How to Patch Tough Holes in Drywall in 7 Steps

How to Patch Tough Holes in Drywall in 7 Steps

Sooner or later, every homeowner or landlord will have to deal with a hole or gouge in the sheet rock that needs a patch. Maybe you let the door go too quickly and it went through the wall, or you had an electrician come in and need to remove a section of the wall to get to your wiring.

Your dog didn’t turn in time and hit the wall, or you had a kid that was practicing karate. Whatever the reason, you now have to patch this hole.

If you’ve never patched a hole in drywall before, you may not know where to start. The good news is that it’s relatively easy to make a solid and lasting repair that looks like the hole never happened in the first place.

You don’t need a kit, and you don’t need any special tools. You’ll just need some joint compound, window screen, common tools, and a drywall scrap. We’ll break down each step so it’s easy to follow if you have your own accident with the drywall and need to repair it.

1. Cut Your Patch

The first step in repairing the drywall is to cut out your patch. Go look for a scrap of drywall that has the same thickness level of the damaged wall. If you don’t have any, call a local drywall franchise or take a visit to your local hardware store and see what they have.

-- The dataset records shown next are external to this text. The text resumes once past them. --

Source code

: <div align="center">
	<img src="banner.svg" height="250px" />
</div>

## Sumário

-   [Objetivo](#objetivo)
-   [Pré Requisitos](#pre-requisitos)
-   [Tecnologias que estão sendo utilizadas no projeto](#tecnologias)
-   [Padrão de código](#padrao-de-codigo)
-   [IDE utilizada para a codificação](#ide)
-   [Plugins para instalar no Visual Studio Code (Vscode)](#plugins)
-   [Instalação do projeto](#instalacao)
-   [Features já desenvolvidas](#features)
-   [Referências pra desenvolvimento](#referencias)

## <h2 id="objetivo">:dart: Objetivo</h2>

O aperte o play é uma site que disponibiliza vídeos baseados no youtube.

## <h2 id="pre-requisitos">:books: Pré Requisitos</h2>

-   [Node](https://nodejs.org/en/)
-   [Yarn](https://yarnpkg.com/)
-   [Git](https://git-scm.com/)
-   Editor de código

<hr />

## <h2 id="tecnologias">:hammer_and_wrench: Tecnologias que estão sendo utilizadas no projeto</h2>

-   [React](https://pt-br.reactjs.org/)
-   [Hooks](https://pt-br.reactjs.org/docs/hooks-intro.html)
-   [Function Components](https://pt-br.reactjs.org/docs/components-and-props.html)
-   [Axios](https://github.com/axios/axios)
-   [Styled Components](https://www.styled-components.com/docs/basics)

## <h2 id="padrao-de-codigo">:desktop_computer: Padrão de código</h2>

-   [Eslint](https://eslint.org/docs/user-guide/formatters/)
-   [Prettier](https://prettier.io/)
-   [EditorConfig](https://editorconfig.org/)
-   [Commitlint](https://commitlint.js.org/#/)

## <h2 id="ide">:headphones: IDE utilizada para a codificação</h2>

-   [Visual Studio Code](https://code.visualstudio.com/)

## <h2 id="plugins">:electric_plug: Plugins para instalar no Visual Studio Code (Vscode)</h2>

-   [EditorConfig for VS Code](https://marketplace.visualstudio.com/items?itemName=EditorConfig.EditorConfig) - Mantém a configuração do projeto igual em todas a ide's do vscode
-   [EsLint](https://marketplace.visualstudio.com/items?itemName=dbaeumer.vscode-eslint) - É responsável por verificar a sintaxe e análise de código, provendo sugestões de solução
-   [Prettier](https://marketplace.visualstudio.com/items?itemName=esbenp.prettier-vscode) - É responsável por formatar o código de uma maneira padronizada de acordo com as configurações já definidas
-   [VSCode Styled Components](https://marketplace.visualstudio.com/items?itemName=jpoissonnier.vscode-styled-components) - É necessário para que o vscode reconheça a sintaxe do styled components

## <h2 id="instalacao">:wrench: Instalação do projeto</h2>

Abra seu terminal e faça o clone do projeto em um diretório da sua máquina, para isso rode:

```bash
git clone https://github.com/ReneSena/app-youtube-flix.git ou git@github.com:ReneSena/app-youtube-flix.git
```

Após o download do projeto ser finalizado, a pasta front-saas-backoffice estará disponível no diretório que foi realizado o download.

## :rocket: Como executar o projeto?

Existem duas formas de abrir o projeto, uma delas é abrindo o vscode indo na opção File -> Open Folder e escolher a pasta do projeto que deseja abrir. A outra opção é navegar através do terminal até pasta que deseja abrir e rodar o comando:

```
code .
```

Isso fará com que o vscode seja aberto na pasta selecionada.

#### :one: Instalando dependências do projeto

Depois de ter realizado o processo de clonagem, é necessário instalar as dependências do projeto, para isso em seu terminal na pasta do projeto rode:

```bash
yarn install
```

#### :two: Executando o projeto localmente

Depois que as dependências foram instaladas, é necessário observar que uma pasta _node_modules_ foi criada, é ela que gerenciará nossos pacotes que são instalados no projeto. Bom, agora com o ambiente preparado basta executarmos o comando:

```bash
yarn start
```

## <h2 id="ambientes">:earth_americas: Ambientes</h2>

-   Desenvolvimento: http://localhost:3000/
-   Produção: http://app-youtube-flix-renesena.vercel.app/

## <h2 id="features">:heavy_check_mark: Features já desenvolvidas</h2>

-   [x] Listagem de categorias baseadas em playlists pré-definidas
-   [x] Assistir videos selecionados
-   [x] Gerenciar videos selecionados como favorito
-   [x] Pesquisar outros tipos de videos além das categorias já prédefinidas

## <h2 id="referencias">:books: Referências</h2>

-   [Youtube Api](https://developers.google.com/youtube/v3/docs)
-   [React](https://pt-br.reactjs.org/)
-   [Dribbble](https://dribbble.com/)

Measure and cut out a square patch that is big enough to cover the existing hole.

Once you cut your patch, hold it over the hole and use a pencil to lightly trace an outline. Above the hole, draw a light X on the wall. On the patch itself, draw an arrow that points up toward the patch.

These drawings will help you orient the patch in the correct direction a few steps down.

2. Prepare the Damaged Wall

The next step is prepping the damaged wall for your patch. To start, get a drywall saw and cut the wall from the edge of the existing hole to the corners of your penciled outline. Use a utility knife and score along the outline’s edge.

This will weaken the drywall, and you can snap pieces off inside your outline. When you get close to an edge, cut each one free using your utility knife to get a clean edge.

3. Add a Piece of Strapping

When you get all of the pieces removed and have a clean area to start your patchwork, it’s time to add strapping. Strapping is a piece of wood that will support your drywall patch.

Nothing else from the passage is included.